* WORK ITEM *
Your reply should contain every record, restated word for word.
══ EXERCISE DATA
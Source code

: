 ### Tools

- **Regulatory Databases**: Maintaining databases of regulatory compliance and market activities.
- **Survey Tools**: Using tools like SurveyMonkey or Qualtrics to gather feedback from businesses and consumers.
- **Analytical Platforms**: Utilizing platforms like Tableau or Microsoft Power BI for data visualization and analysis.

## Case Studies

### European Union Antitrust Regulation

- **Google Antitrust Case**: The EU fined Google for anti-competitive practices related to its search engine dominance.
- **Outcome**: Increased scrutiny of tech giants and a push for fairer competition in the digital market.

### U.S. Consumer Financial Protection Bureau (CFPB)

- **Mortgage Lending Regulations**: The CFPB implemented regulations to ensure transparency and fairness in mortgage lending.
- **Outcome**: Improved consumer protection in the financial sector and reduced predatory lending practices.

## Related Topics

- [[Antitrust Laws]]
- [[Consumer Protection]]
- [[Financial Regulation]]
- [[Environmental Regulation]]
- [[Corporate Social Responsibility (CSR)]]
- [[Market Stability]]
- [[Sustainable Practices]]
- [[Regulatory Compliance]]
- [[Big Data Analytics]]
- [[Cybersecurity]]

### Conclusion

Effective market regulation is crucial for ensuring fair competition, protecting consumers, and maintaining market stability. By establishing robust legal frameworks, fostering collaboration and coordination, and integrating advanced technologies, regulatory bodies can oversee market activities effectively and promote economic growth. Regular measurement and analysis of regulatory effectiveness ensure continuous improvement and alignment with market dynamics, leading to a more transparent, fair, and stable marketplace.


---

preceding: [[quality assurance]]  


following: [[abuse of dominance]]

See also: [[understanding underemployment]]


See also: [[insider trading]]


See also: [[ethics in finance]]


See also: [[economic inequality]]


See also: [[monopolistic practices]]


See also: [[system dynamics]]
════
* RESPONSE BELOW *
Source code

: ### Tools

- **Regulatory Databases**: Maintaining databases of regulatory compliance and market activities.
- **Survey Tools**: Using tools like SurveyMonkey or Qualtrics to gather feedback from businesses and consumers.
- **Analytical Platforms**: Utilizing platforms like Tableau or Microsoft Power BI for data visualization and analysis.

## Case Studies

### European Union Antitrust Regulation

- **Google Antitrust Case**: The EU fined Google for anti-competitive practices related to its search engine dominance.
- **Outcome**: Increased scrutiny of tech giants and a push for fairer competition in the digital market.

### U.S. Consumer Financial Protection Bureau (CFPB)

- **Mortgage Lending Regulations**: The CFPB implemented regulations to ensure transparency and fairness in mortgage lending.
- **Outcome**: Improved consumer protection in the financial sector and reduced predatory lending practices.

## Related Topics

- [[Antitrust Laws]]
- [[Consumer Protection]]
- [[Financial Regulation]]
- [[Environmental Regulation]]
- [[Corporate Social Responsibility (CSR)]]
- [[Market Stability]]
- [[Sustainable Practices]]
- [[Regulatory Compliance]]
- [[Big Data Analytics]]
- [[Cybersecurity]]

### Conclusion

Effective market regulation is crucial for ensuring fair competition, protecting consumers, and maintaining market stability. By establishing robust legal frameworks, fostering collaboration and coordination, and integrating advanced technologies, regulatory bodies can oversee market activities effectively and promote economic growth. Regular measurement and analysis of regulatory effectiveness ensure continuous improvement and alignment with market dynamics, leading to a more transparent, fair, and stable marketplace.


---

preceding: [[quality assurance]]  


following: [[abuse of dominance]]

See also: [[understanding underemployment]]


See also: [[insider trading]]


See also: [[ethics in finance]]


See also: [[economic inequality]]


See also: [[monopolistic practices]]


See also: [[system dynamics]]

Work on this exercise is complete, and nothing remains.